Justice et Culture: Un accord pour protéger le patrimoine et favoriser la réinsertion

Les ministères de la Justice et de la Culture et des Arts ont signé, dimanche dernier à Alger, un accord-cadre de coopération visant à renforcer la protection du patrimoine culturel et à développer la formation dans ce domaine stratégique.
La cérémonie de signature s’est tenue au Palais de la culture, en présence de la ministre de la Culture et des Arts, Malika Bendouda, et du secrétaire général du ministère de la Justice, Mohamed Hamadou.
Elle a coïncidé avec l’ouverture du troisième atelier de formation consacré à la protection du patrimoine, organisé dans le cadre du Mois du patrimoine.

Lutte renforcée contre les atteintes au patrimoine
Cet accord prévoit une coopération étroite pour lutter contre les atteintes au patrimoine culturel et le trafic illicite de biens culturels.
Il inclut également des actions de formation au profit des magistrats, des fonctionnaires et du personnel des deux secteurs.
Dans ce contexte, Mme Bendouda a souligné que cette initiative vise à instaurer un cadre institutionnel de coordination et de partenariat, en application des dispositions constitutionnelles garantissant le droit à la culture et la préservation du patrimoine national, matériel et immatériel, au profit des générations futures.
Elle a également mis en avant la dimension sociale de cet accord, précisant qu’il permettra aux détenus ainsi qu’aux acteurs du secteur judiciaire de visiter des institutions culturelles et des sites archéologiques.

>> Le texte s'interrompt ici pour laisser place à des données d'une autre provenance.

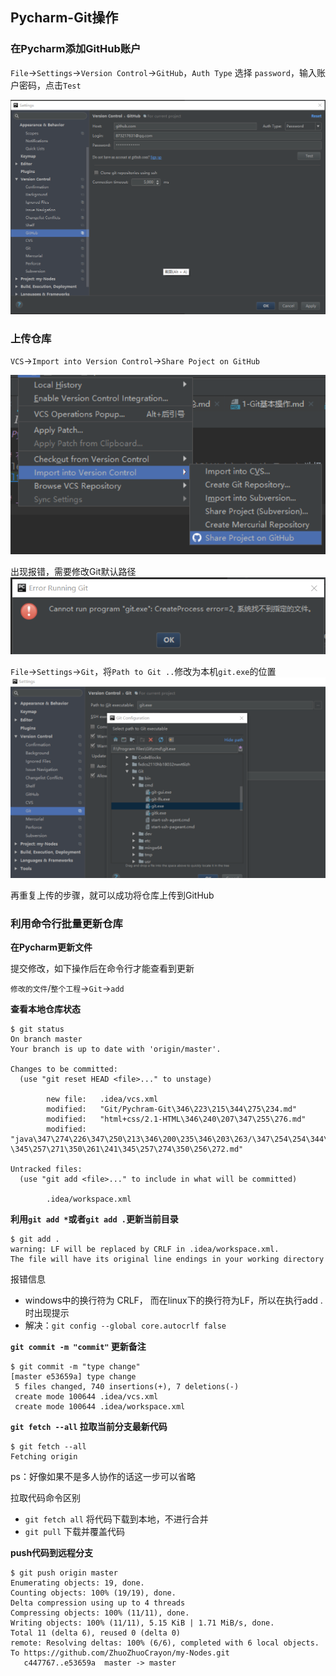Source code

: ## Pycharm-Git操作

### 在Pycharm添加GitHub账户
`File`->`Settings`->`Version Control`->`GitHub`，`Auth Type` 选择 `password`，输入账户密码，点击`Test`

![alt ](img/login.png)

### 上传仓库

`VCS`->`Import into Version Control`->`Share Poject on GitHub`

![alt up](img/up.png)

出现报错，需要修改Git默认路径
![alt error](img/error.png)

`File`->`Settings`->`Git`，将`Path to Git ..`修改为本机`git.exe`的位置
![alt solve](img/solve.png)

再重复上传的步骤，就可以成功将仓库上传到GitHub

### 利用命令行批量更新仓库
**在Pycharm更新文件**

提交修改，如下操作后在命令行才能查看到更新

`修改的文件`/`整个工程`->`Git`->`add`

**查看本地仓库状态**
```text
$ git status
On branch master
Your branch is up to date with 'origin/master'.

Changes to be committed:
  (use "git reset HEAD <file>..." to unstage)

        new file:   .idea/vcs.xml
        modified:   "Git/Pychram-Git\346\223\215\344\275\234.md"
        modified:   "html+css/2.1-HTML\346\240\207\347\255\276.md"
        modified:   "java\347\274\226\347\250\213\346\200\235\346\203\263/\347\254\254\344\270\200\347\253\240-\345\257\271\350\261\241\345\257\274\350\256\272.md"

Untracked files:
  (use "git add <file>..." to include in what will be committed)

        .idea/workspace.xml
```

**利用`git add *`或者`git add .`更新当前目录**
```text
$ git add .
warning: LF will be replaced by CRLF in .idea/workspace.xml.
The file will have its original line endings in your working directory
```
报错信息
* windows中的换行符为 CRLF， 而在linux下的换行符为LF，所以在执行add . 时出现提示
* 解决：`git config --global core.autocrlf false`

**`git commit -m "commit"` 更新备注**
```text
$ git commit -m "type change"
[master e53659a] type change
 5 files changed, 740 insertions(+), 7 deletions(-)
 create mode 100644 .idea/vcs.xml
 create mode 100644 .idea/workspace.xml
```

**`git fetch --all` 拉取当前分支最新代码**
```text
$ git fetch --all
Fetching origin
```
ps：好像如果不是多人协作的话这一步可以省略

拉取代码命令区别
* `git fetch all` 将代码下载到本地，不进行合并
* `git pull` 下载并覆盖代码

**push代码到远程分支**
```text
$ git push origin master
Enumerating objects: 19, done.
Counting objects: 100% (19/19), done.
Delta compression using up to 4 threads
Compressing objects: 100% (11/11), done.
Writing objects: 100% (11/11), 5.15 KiB | 1.71 MiB/s, done.
Total 11 (delta 6), reused 0 (delta 0)
remote: Resolving deltas: 100% (6/6), completed with 6 local objects.
To https://github.com/ZhuoZhuoCrayon/my-Nodes.git
   c447767..e53659a  master -> master
```
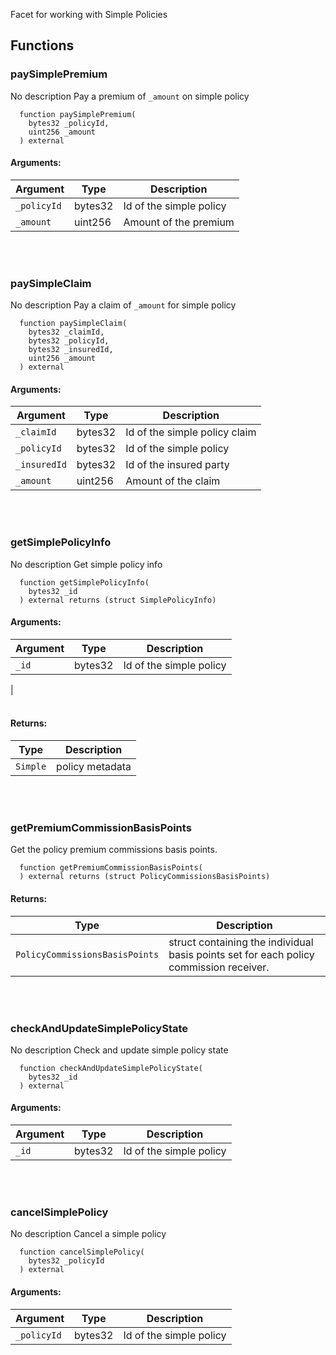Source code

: Facet for working with Simple Policies
## Functions
### paySimplePremium
No description
Pay a premium of `_amount` on simple policy
```solidity
  function paySimplePremium(
    bytes32 _policyId,
    uint256 _amount
  ) external
```
#### Arguments:
| Argument | Type | Description |
| --- | --- | --- |
|`_policyId` | bytes32 | Id of the simple policy
|`_amount` | uint256 | Amount of the premium|
<br></br>
### paySimpleClaim
No description
Pay a claim of `_amount` for simple policy
```solidity
  function paySimpleClaim(
    bytes32 _claimId,
    bytes32 _policyId,
    bytes32 _insuredId,
    uint256 _amount
  ) external
```
#### Arguments:
| Argument | Type | Description |
| --- | --- | --- |
|`_claimId` | bytes32 | Id of the simple policy claim
|`_policyId` | bytes32 | Id of the simple policy
|`_insuredId` | bytes32 | Id of the insured party
|`_amount` | uint256 | Amount of the claim|
<br></br>
### getSimplePolicyInfo
No description
Get simple policy info
```solidity
  function getSimplePolicyInfo(
    bytes32 _id
  ) external returns (struct SimplePolicyInfo)
```
#### Arguments:
| Argument | Type | Description |
| --- | --- | --- |
|`_id` | bytes32 | Id of the simple policy
|
<br></br>
#### Returns:
| Type | Description |
| --- | --- |
|`Simple` | policy metadata|
<br></br>
### getPremiumCommissionBasisPoints
Get the policy premium commissions basis points.
```solidity
  function getPremiumCommissionBasisPoints(
  ) external returns (struct PolicyCommissionsBasisPoints)
```
#### Returns:
| Type | Description |
| --- | --- |
|`PolicyCommissionsBasisPoints` | struct containing the individual basis points set for each policy commission receiver.|
<br></br>
### checkAndUpdateSimplePolicyState
No description
Check and update simple policy state
```solidity
  function checkAndUpdateSimplePolicyState(
    bytes32 _id
  ) external
```
#### Arguments:
| Argument | Type | Description |
| --- | --- | --- |
|`_id` | bytes32 | Id of the simple policy|
<br></br>
### cancelSimplePolicy
No description
Cancel a simple policy
```solidity
  function cancelSimplePolicy(
    bytes32 _policyId
  ) external
```
#### Arguments:
| Argument | Type | Description |
| --- | --- | --- |
|`_policyId` | bytes32 | Id of the simple policy|
<br></br>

L’accès aux arts et à la littérature en milieu carcéral, a-t-elle indiqué, constitue un levier essentiel pour favoriser la réinsertion sociale.

Une coopération au service de la mémoire nationale
La ministre a salué, par ailleurs, les efforts des services de sécurité dans la lutte contre les crimes visant les biens culturels, considérant ces actions comme fondamentales pour préserver la mémoire nationale.
De son côté, le ministre de la Justice, Lotfi Boudjemaâ, dans une allocution lue en son nom par Mohamed Hamadou, a estimé que cette initiative reflète l’intérêt accordé à la sauvegarde du riche patrimoine culturel algérien, notamment face aux menaces internationales.
Il a insisté sur l’importance de la formation comme outil clé pour concrétiser cette coopération, tout en mettant en avant la nécessité d’intégrer davantage la culture au sein du système judiciaire. Le ministre a également souligné le rôle central des activités culturelles en milieu pénitentiaire dans la politique de réinsertion des détenus.

Un programme de formation alliant théorie et pratique
La première journée de formation a été marquée par des présentations portant sur la protection juridique du patrimoine dans la législation algérienne, ainsi que sur le rôle des différents corps de sécurité, notamment les garde-côtes, la Gendarmerie nationale, la Sûreté nationale et les douanes.
Le programme se poursuivra avec un volet pratique de cinq jours comprenant des ateliers organisés dans plusieurs institutions muséales d’Alger, ainsi que des visites au Musée national de Cherchell et sur des sites archéologiques à Tipaza.
Cet accord marque ainsi une nouvelle étape dans la mise en place d’un front commun entre les secteurs de la Justice et de la Culture pour la préservation et la valorisation du patrimoine culturel national.
Amina S.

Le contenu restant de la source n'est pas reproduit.